Problem => Keep only the lines that hold the string "stroke", filtering out the rest of the entries below.

>>>

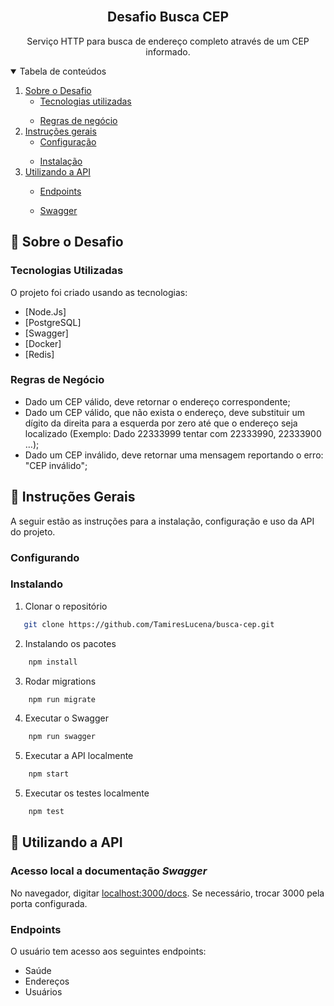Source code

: <!-- PROJECT LOGO -->
<br />
<p align="center">
  <h2 align="center">Desafio Busca CEP</h2>

  <p align="center">
    Serviço HTTP para busca de endereço completo através de um CEP informado.
    <br />
  </p>
</p>

<!-- TABLE OF CONTENTS -->
<details open="open">
  <summary>Tabela de conteúdos</summary>
  <ol>
    <li>
      <a href="#sobre-o-projeto">Sobre o Desafio</a>
      <ul>
        <li><a href="#tecnologias-utilizadas">Tecnologias utilizadas</a></li>
      </ul>
    </li>
    <ul>
        <li><a href="#regras-de-negócio">Regras de negócio</a></li>
      </ul>
    </li>
    <li>
      <a href="#instruções-gerais">Instruções gerais</a>
      <ul>
        <li><a href="#configurando">Configuração</a></li>
      </ul>
    </li>
    <ul>
        <li><a href="#instalação">Instalação</a></li>
      </ul>
    </li>
    <li><a href="#utilizando-a-api">Utilizando a API</a></li>
      <ul>
        <li><a href="#endpoints">Endpoints</a></li>
      </ul>
        <ul>
        <li><a href="#swagger">Swagger</a></li>
      </ul>
    </li>
    </li> 
  </ol>
</details>

<!-- ABOUT THE PROJECT -->

## :notebook_with_decorative_cover: Sobre o Desafio

### Tecnologias Utilizadas

O projeto foi criado usando as tecnologias:

- [Node.Js] 
- [PostgreSQL]
- [Swagger]
- [Docker] 
- [Redis] 

### Regras de Negócio

- Dado um CEP válido, deve retornar o endereço correspondente;
- Dado um CEP válido, que não exista o endereço, deve substituir um dígito da direita para a esquerda por zero até que o endereço seja localizado (Exemplo: Dado 22333999 tentar com 22333990, 22333900 …);
- Dado um CEP inválido, deve retornar uma mensagem reportando o erro: "CEP inválido";

<!-- GETTING STARTED -->

## :book: Instruções Gerais

A seguir estão as instruções para a instalação, configuração e uso da API do projeto.

### Configurando

### Instalando

1. Clonar o repositório

```sh
   git clone https://github.com/TamiresLucena/busca-cep.git
```

2. Instalando os pacotes

```sh
    npm install
```

3. Rodar migrations

```sh
    npm run migrate
```

4. Executar o Swagger

```sh
    npm run swagger
```

5. Executar a API localmente

```sh
    npm start
```

5. Executar os testes localmente

```sh
    npm test
```

<!-- USAGE EXAMPLES -->

## :electric_plug: Utilizando a API

### Acesso local a documentação <i>Swagger</i>

No navegador, digitar <a href="localhost:3000/docs">localhost:3000/docs</a>. Se necessário, trocar 3000 pela porta configurada.

### Endpoints

O usuário tem acesso aos seguintes endpoints:

- Saúde
- Endereços
- Usuários



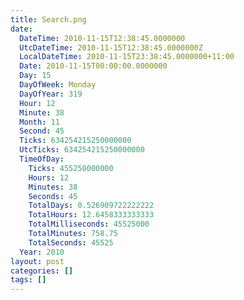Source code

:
 ```yaml
---
title: Search.png
date:
  DateTime: 2010-11-15T12:38:45.0000000
  UtcDateTime: 2010-11-15T12:38:45.0000000Z
  LocalDateTime: 2010-11-15T23:38:45.0000000+11:00
  Date: 2010-11-15T00:00:00.0000000
  Day: 15
  DayOfWeek: Monday
  DayOfYear: 319
  Hour: 12
  Minute: 38
  Month: 11
  Second: 45
  Ticks: 634254215250000000
  UtcTicks: 634254215250000000
  TimeOfDay:
    Ticks: 455250000000
    Hours: 12
    Minutes: 38
    Seconds: 45
    TotalDays: 0.526909722222222
    TotalHours: 12.6458333333333
    TotalMilliseconds: 45525000
    TotalMinutes: 758.75
    TotalSeconds: 45525
  Year: 2010
layout: post
categories: []
tags: []
---
```


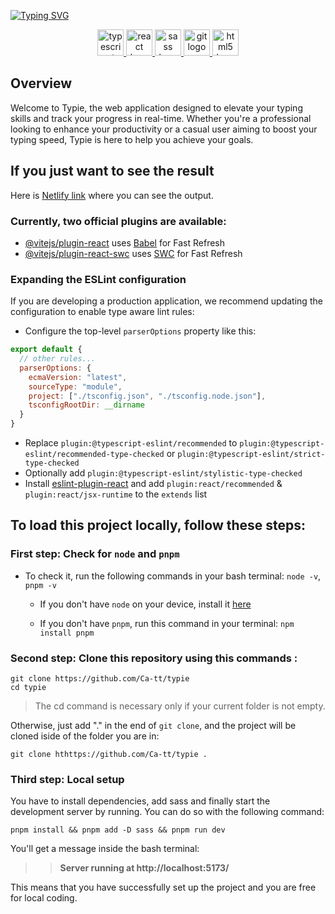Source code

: [![Typing SVG](https://readme-typing-svg.demolab.com?font=Fira+Code&weight=300&size=40&duration=2000&pause=7000&center=true&vCenter=true&random=false&width=900&height=100&lines=Check+your+typing+speed+with+Typie)](https://git.io/typing-svg)

<div align="center">
    <a href='https://www.w3schools.com/typescript/typescript_intro.php' title="TypeScript" >
        <img src="https://cdn.jsdelivr.net/gh/devicons/devicon/icons/typescript/typescript-plain.svg" height="42" width="42" alt="typescript logo"  />
    </a>
    <a href='https://www.w3schools.com/react/react_intro.php' title="React" >
        <img src="https://cdn.jsdelivr.net/gh/devicons/devicon/icons/react/react-original.svg" height="42" width="42" alt="react logo"  />
    </a>
    <a href='https://www.w3schools.com/sass/sass_intro.php' title="Sass" >
        <img src="https://cdn.jsdelivr.net/gh/devicons/devicon/icons/sass/sass-original.svg" height="42" width="42" alt="sass logo"  />
    </a>
    <a href='https://vitejs.dev/' title="Vite">
        <img src="https://upload.wikimedia.org/wikipedia/commons/f/f1/Vitejs-logo.svg" height="42" width="42" alt="git logo"  />
    </a>
        <a href='https://www.w3schools.com/html/html_intro.asp' title="HTML5" > 
        <img src="https://cdn.jsdelivr.net/gh/devicons/devicon/icons/html5/html5-original.svg" height="42" width="42" alt="html5 logo"  />
    </a>
</div>

## Overview

Welcome to Typie, the web application designed to elevate your typing skills and track your progress in real-time. Whether you're a professional looking to enhance your productivity or a casual user aiming to boost your typing speed, Typie is here to help you achieve your goals.

## If you just want to see the result

Here is [Netlify link]() where you can see the output.

### Currently, two official plugins are available:

- [@vitejs/plugin-react](https://github.com/vitejs/vite-plugin-react/blob/main/packages/plugin-react/README.md) uses [Babel](https://babeljs.io/) for Fast Refresh
- [@vitejs/plugin-react-swc](https://github.com/vitejs/vite-plugin-react-swc) uses [SWC](https://swc.rs/) for Fast Refresh

### Expanding the ESLint configuration

If you are developing a production application, we recommend updating the configuration to enable type aware lint rules:

- Configure the top-level `parserOptions` property like this:

```js
export default {
  // other rules...
  parserOptions: {
    ecmaVersion: "latest",
    sourceType: "module",
    project: ["./tsconfig.json", "./tsconfig.node.json"],
    tsconfigRootDir: __dirname
  }
}
```

- Replace `plugin:@typescript-eslint/recommended` to `plugin:@typescript-eslint/recommended-type-checked` or `plugin:@typescript-eslint/strict-type-checked`
- Optionally add `plugin:@typescript-eslint/stylistic-type-checked`
- Install [eslint-plugin-react](https://github.com/jsx-eslint/eslint-plugin-react) and add `plugin:react/recommended` & `plugin:react/jsx-runtime` to the `extends` list

## To load this project locally, follow these steps:

### First step: Check for `node` and `pnpm`

- To check it, run the following commands in your bash terminal: `node -v`, `pnpm -v`

  - If you don't have `node` on your device, install it [here](https://nodejs.org/en)

  - If you don't have `pnpm`, run this command in your terminal: `npm install pnpm`

### Second step: Clone this repository using this commands :

```
git clone https://github.com/Ca-tt/typie
cd typie
```

> The cd command is necessary only if your current folder is not empty.

Otherwise, just add "." in the end of `git clone`, and the project will be cloned iside of the folder you are in:

```
git clone hthttps://github.com/Ca-tt/typie .
```

### Third step: Local setup

You have to install dependencies, add sass and finally start the development server by running. You can do so with the following command:

```
pnpm install && pnpm add -D sass && pnpm run dev
```

You'll get a message inside the bash terminal:

> > **Server running at http://localhost:5173/**

This means that you have successfully set up the project and you are free for local coding.

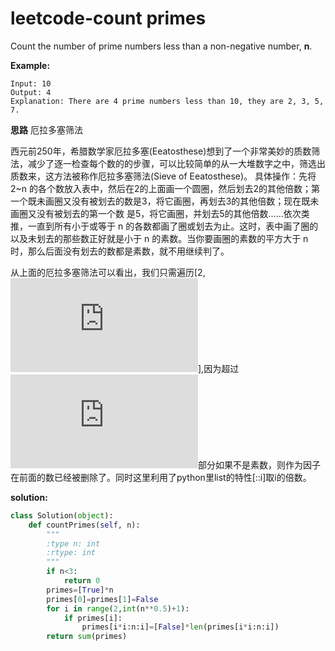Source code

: # leetcode-count primes

Count the number of prime numbers less than a non-negative number, **n**.

**Example:**

```
Input: 10
Output: 4
Explanation: There are 4 prime numbers less than 10, they are 2, 3, 5, 7.
```



**思路**
厄拉多塞筛法

西元前250年，希腊数学家厄拉多塞(Eeatosthese)想到了一个非常美妙的质数筛法，减少了逐一检查每个数的的步骤，可以比较简单的从一大堆数字之中，筛选出质数来，这方法被称作厄拉多塞筛法(Sieve of Eeatosthese)。
具体操作：先将 2~n 的各个数放入表中，然后在2的上面画一个圆圈，然后划去2的其他倍数；第一个既未画圈又没有被划去的数是3，将它画圈，再划去3的其他倍数；现在既未画圈又没有被划去的第一个数 是5，将它画圈，并划去5的其他倍数……依次类推，一直到所有小于或等于 n 的各数都画了圈或划去为止。这时，表中画了圈的以及未划去的那些数正好就是小于 n 的素数。当你要画圈的素数的平方大于 n 时，那么后面没有划去的数都是素数，就不用继续判了。



从上面的厄拉多塞筛法可以看出，我们只需遍历[2,![这里写图片描述](http://latex.codecogs.com/gif.latex?%5Csqrt%20n)],因为超过![这里写图片描述](http://latex.codecogs.com/gif.latex?%5Csqrt%20n)部分如果不是素数，则作为因子在前面的数已经被删除了。同时这里利用了python里list的特性[::i]取i的倍数。



**solution:**

```python
class Solution(object):
    def countPrimes(self, n):
        """
        :type n: int
        :rtype: int
        """
        if n<3:
            return 0
        primes=[True]*n
        primes[0]=primes[1]=False
        for i in range(2,int(n**0.5)+1):
            if primes[i]:
                primes[i*i:n:i]=[False]*len(primes[i*i:n:i])
        return sum(primes)
```



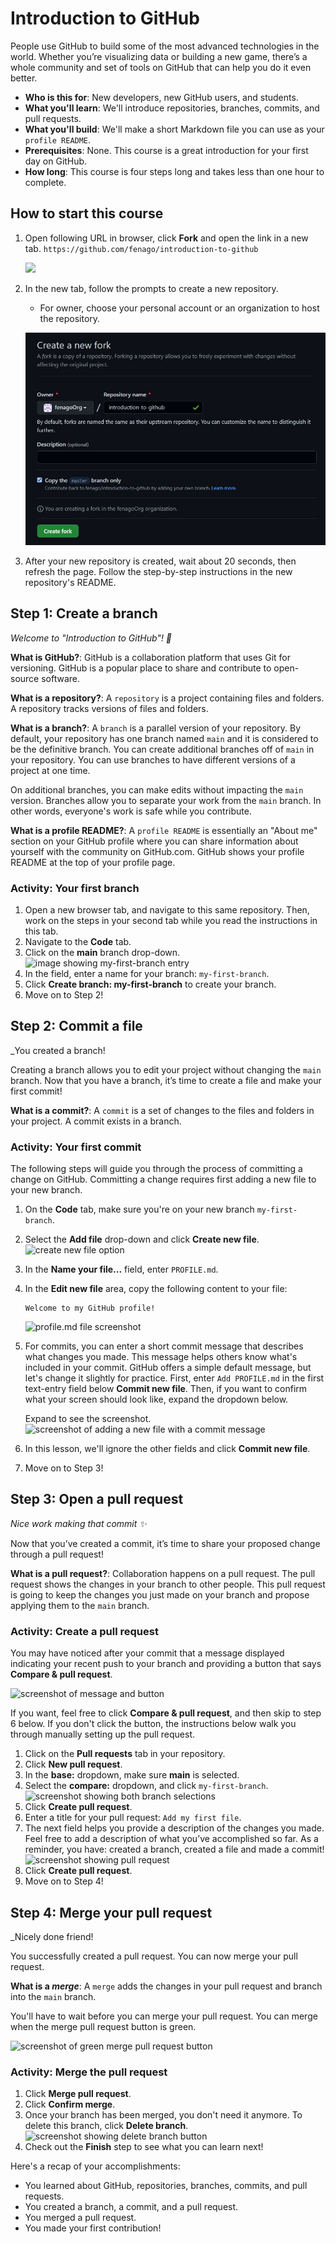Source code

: 

# Introduction to GitHub

People use GitHub to build some of the most advanced technologies in the world. Whether you’re visualizing data or building a new game, there’s a whole community and set of tools on GitHub that can help you do it even better.

- **Who is this for**: New developers, new GitHub users, and students.
- **What you'll learn**: We'll introduce repositories, branches, commits, and pull requests.
- **What you'll build**: We'll make a short Markdown file you can use as your `profile README`.
- **Prerequisites**: None. This course is a great introduction for your first day on GitHub.
- **How long**: This course is four steps long and takes less than one hour to complete.

## How to start this course

1. Open following URL in browser, click **Fork** and open the link in a new tab.
   `https://github.com/fenago/introduction-to-github`

   ![](./images/1.jpg)
2. In the new tab, follow the prompts to create a new repository.
   - For owner, choose your personal account or an organization to host the repository.
   
   ![](./images/2.jpg)
3. After your new repository is created, wait about 20 seconds, then refresh the page. Follow the step-by-step instructions in the new repository's README.

<summary><h2>Step 1: Create a branch</h2></summary>

_Welcome to "Introduction to GitHub"! :wave:_

**What is GitHub?**: GitHub is a collaboration platform that uses Git for versioning. GitHub is a popular place to share and contribute to open-source software.

**What is a repository?**: A `repository` is a project containing files and folders. A repository tracks versions of files and folders.

**What is a branch?**: A `branch` is a parallel version of your repository. By default, your repository has one branch named `main` and it is considered to be the definitive branch. You can create additional branches off of `main` in your repository. You can use branches to have different versions of a project at one time.

On additional branches, you can make edits without impacting the `main` version. Branches allow you to separate your work from the `main` branch. In other words, everyone's work is safe while you contribute.


**What is a profile README?**: A `profile README` is essentially an "About me" section on your GitHub profile where you can share information about yourself with the community on GitHub.com. GitHub shows your profile README at the top of your profile page.

###  Activity: Your first branch

1. Open a new browser tab, and navigate to this same repository. Then, work on the steps in your second tab while you read the instructions in this tab.
2. Navigate to the **Code** tab.
3. Click on the **main** branch drop-down.<br>
   <img alt="image showing my-first-branch entry" src="./images/my-first-branch.png"/>
4. In the field, enter a name for your branch: `my-first-branch`.
5. Click **Create branch: my-first-branch** to create your branch.
6. Move on to Step 2!<br>


<summary><h2>Step 2: Commit a file</h2></summary>

_You created a branch! 

Creating a branch allows you to edit your project without changing the `main` branch. Now that you have a branch, it’s time to create a file and make your first commit!

**What is a commit?**: A `commit` is a set of changes to the files and folders in your project. A commit exists in a branch.

###  Activity: Your first commit

The following steps will guide you through the process of committing a change on GitHub. Committing a change requires first adding a new file to your new branch. 

1. On the **Code** tab, make sure you're on your new branch `my-first-branch`.
2. Select the **Add file** drop-down and click **Create new file**.<br>
   ![create new file option](./images/create-new-file.png)
3. In the **Name your file...** field, enter `PROFILE.md`.
4. In the **Edit new file** area, copy the following content to your file:
   ```
   Welcome to my GitHub profile!
   ```
   <img alt="profile.md file screenshot" src="./images/my-profile-file.png"/>
5. For commits, you can enter a short commit message that describes what changes you made. This message helps others know what's included in your commit. GitHub offers a simple default message, but let's change it slightly for practice. First, enter `Add PROFILE.md` in the first text-entry field below **Commit new file**. Then, if you want to confirm what your screen should look like, expand the dropdown below.
   
   <summary> Expand to see the screenshot.</summary>
   <img alt="screenshot of adding a new file with a commit message" src="./images/commit-full-screen.png" />
   
6. In this lesson, we'll ignore the other fields and click **Commit new file**.
7. Move on to Step 3! <br>


<summary><h2>Step 3: Open a pull request</h2></summary>

_Nice work making that commit :sparkles:_

Now that you’ve created a commit, it’s time to share your proposed change through a pull request!

**What is a pull request?**: Collaboration happens on a pull request. The pull request shows the changes in your branch to other people. This pull request is going to keep the changes you just made on your branch and propose applying them to the `main` branch.


###  Activity: Create a pull request

You may have noticed after your commit that a message displayed indicating your recent push to your branch and providing a button that says **Compare & pull request**.

![screenshot of message and button](./images/compare-and-pull-request.png)

 If you want, feel free to click **Compare & pull request**, and then skip to step 6 below. If you don't click the button, the instructions below walk you through manually setting up the pull request.

1. Click on the **Pull requests** tab in your repository.
2. Click **New pull request**.
3. In the **base:** dropdown, make sure **main** is selected.
4. Select the **compare:** dropdown, and click `my-first-branch`. <br>
   <img alt="screenshot showing both branch selections" src="./images/pull-request-branches.png"/>
5. Click **Create pull request**.
6. Enter a title for your pull request: `Add my first file`.
7. The next field helps you provide a description of the changes you made. Feel free to add a description of what you’ve accomplished so far. As a reminder, you have: created a branch, created a file and made a commit! <br>
   <img alt="screenshot showing pull request" src="./images/Pull-request-description.png"/>
8. Click **Create pull request**.
9. Move on to Step 4! <br>


<summary><h2>Step 4: Merge your pull request</h2></summary>

_Nicely done friend!

You successfully created a pull request. You can now merge your pull request.

**What is a _merge_**: A `merge` adds the changes in your pull request and branch into the `main` branch.

You'll have to wait before you can merge your pull request. You can merge when the merge pull request button is green.

![screenshot of green merge pull request button](./images/Green-merge-pull-request.png)
### Activity: Merge the pull request

1. Click **Merge pull request**.
1. Click **Confirm merge**.
1. Once your branch has been merged, you don't need it anymore. To delete this branch, click **Delete branch**.<br>
   <img alt="screenshot showing delete branch button" src="./images/delete-branch.png"/>
2. Check out the **Finish** step to see what you can learn next!<br>

Here's a recap of your accomplishments:

- You learned about GitHub, repositories, branches, commits, and pull requests.
- You created a branch, a commit, and a pull request.
- You merged a pull request.
- You made your first contribution!

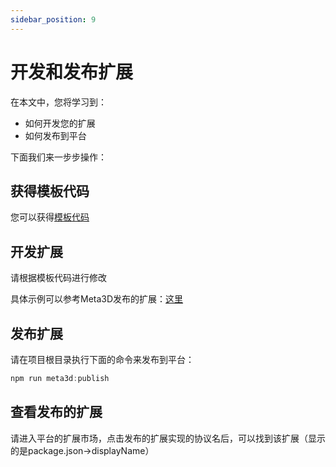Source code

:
 ```yaml
---
sidebar_position: 9
---
```


# 开发和发布扩展

在本文中，您将学习到：

- 如何开发您的扩展
- 如何发布到平台



下面我们来一步步操作：
## 获得模板代码

您可以获得[模板代码](https://github.com/Meta3D-Technology/Meta3D/tree/master/templates/extension-template)


## 开发扩展

请根据模板代码进行修改

具体示例可以参考Meta3D发布的扩展：[这里](https://github.com/Meta3D-Technology/Meta3D/tree/master/extensions)


## 发布扩展

请在项目根目录执行下面的命令来发布到平台：
```js
npm run meta3d:publish
```


## 查看发布的扩展

请进入平台的扩展市场，点击发布的扩展实现的协议名后，可以找到该扩展（显示的是package.json->displayName）

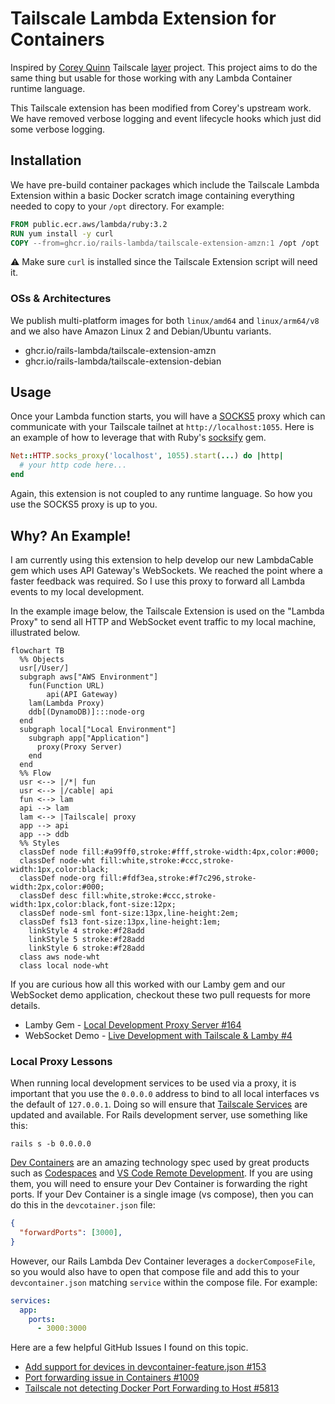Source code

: 
# Tailscale Lambda Extension for Containers

Inspired by [Corey Quinn](https://github.com/QuinnyPig) Tailscale [layer](https://github.com/QuinnyPig/tailscale-layer) project. This project aims to do the same thing but usable for those working with any Lambda Container runtime language.

This Tailscale extension has been modified from Corey's upstream work. We have removed verbose logging and event lifecycle hooks which just did some verbose logging.

## Installation

We have pre-build container packages which include the Tailscale Lambda Extension within a basic Docker scratch image containing everything needed to copy to your `/opt` directory. For example:

```dockerfile
FROM public.ecr.aws/lambda/ruby:3.2
RUN yum install -y curl
COPY --from=ghcr.io/rails-lambda/tailscale-extension-amzn:1 /opt /opt
```

⚠️ Make sure `curl` is installed since the Tailscale Extension script will need it.

### OSs & Architectures

We publish multi-platform images for both `linux/amd64` and `linux/arm64/v8` and we also have Amazon Linux 2 and Debian/Ubuntu variants.

- ghcr.io/rails-lambda/tailscale-extension-amzn
- ghcr.io/rails-lambda/tailscale-extension-debian

## Usage

Once your Lambda function starts, you will have a [SOCKS5](https://en.wikipedia.org/wiki/SOCKS) proxy which can communicate with your Tailscale tailnet at `http://localhost:1055`. Here is an example of how to leverage that with Ruby's [socksify](https://github.com/astro/socksify-ruby) gem.

```ruby
Net::HTTP.socks_proxy('localhost', 1055).start(...) do |http|
  # your http code here...
end
```

Again, this extension is not coupled to any runtime language. So how you use the SOCKS5 proxy is up to you.

## Why? An Example!

I am currently using this extension to help develop our new LambdaCable gem which uses API Gateway's WebSockets. We reached the point where a faster feedback was required. So I use this proxy to forward all Lambda events to my local development. 

In the example image below, the Tailscale Extension is used on the "Lambda Proxy" to send all HTTP and WebSocket event traffic to my local machine, illustrated below.

```mermaid
flowchart TB
  %% Objects
  usr[/User/]
  subgraph aws["AWS Environment"]
    fun(Function URL)
		api(API Gateway)
    lam(Lambda Proxy)
    ddb[(DynamoDB)]:::node-org
  end
  subgraph local["Local Environment"]
    subgraph app["Application"]
      proxy(Proxy Server)
    end
  end
  %% Flow
  usr <--> |/*| fun
  usr <--> |/cable| api
  fun <--> lam
  api --> lam
  lam <--> |Tailscale| proxy
  app --> api
  app --> ddb
  %% Styles
  classDef node fill:#a99ff0,stroke:#fff,stroke-width:4px,color:#000;
  classDef node-wht fill:white,stroke:#ccc,stroke-width:1px,color:black;
  classDef node-org fill:#fdf3ea,stroke:#f7c296,stroke-width:2px,color:#000;
  classDef desc fill:white,stroke:#ccc,stroke-width:1px,color:black,font-size:12px;
  classDef node-sml font-size:13px,line-height:2em;
  classDef fs13 font-size:13px,line-height:1em;
	linkStyle 4 stroke:#f28add
	linkStyle 5 stroke:#f28add
	linkStyle 6 stroke:#f28add
  class aws node-wht
  class local node-wht
```

If you are curious how all this worked with our Lamby gem and our WebSocket demo application, checkout these two pull requests for more details.

- Lamby Gem - [Local Development Proxy Server #164](https://github.com/rails-lambda/lamby/pull/164)
- WebSocket Demo - [Live Development with Tailscale & Lamby #4
](https://github.com/rails-lambda/websocket-demo/pull/4)

### Local Proxy Lessons

When running local development services to be used via a proxy, it is important that you use the `0.0.0.0` address to bind to all local interfaces vs the default of `127.0.0.1`. Doing so will ensure that [Tailscale Services](https://tailscale.com/kb/1100/services/) are updated and available. For Rails development server, use something like this:

```shell
rails s -b 0.0.0.0
```

[Dev Containers](https://containers.dev/) are an amazing technology spec used by great products such as [Codespaces](https://github.com/features/codespaces) and [VS Code Remote Development](https://code.visualstudio.com/docs/remote/remote-overview). If you are using them, you will need to ensure your Dev Container is forwarding the right ports. If your Dev Container is a single image (vs compose), then you can do this  in the `devcotainer.json` file:

```json
{
  "forwardPorts": [3000],
}
```

However, our Rails Lambda Dev Container leverages a `dockerComposeFile`, so you would also have to open that compose file and add this to your `devcontainer.json` matching `service` within the compose file. For example:

```yaml
services:
  app:
    ports:
      - 3000:3000
```

Here are a few helpful GitHub Issues I found on this topic.

- [Add support for devices in devcontainer-feature.json #153](https://github.com/devcontainers/spec/issues/153)
- [Port forwarding issue in Containers #1009](https://github.com/microsoft/vscode-remote-release/issues/1009)
- [Tailscale not detecting Docker Port Forwarding to Host #5813](https://github.com/tailscale/tailscale/issues/5813)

<<<

Response below =>
  classDef node fill:#a99ff0,stroke:#fff,stroke-width:4px,color:#000;
  classDef node-wht fill:white,stroke:#ccc,stroke-width:1px,color:black;
  classDef node-org fill:#fdf3ea,stroke:#f7c296,stroke-width:2px,color:#000;
  classDef desc fill:white,stroke:#ccc,stroke-width:1px,color:black,font-size:12px;
	linkStyle 4 stroke:#f28add
	linkStyle 5 stroke:#f28add
	linkStyle 6 stroke:#f28add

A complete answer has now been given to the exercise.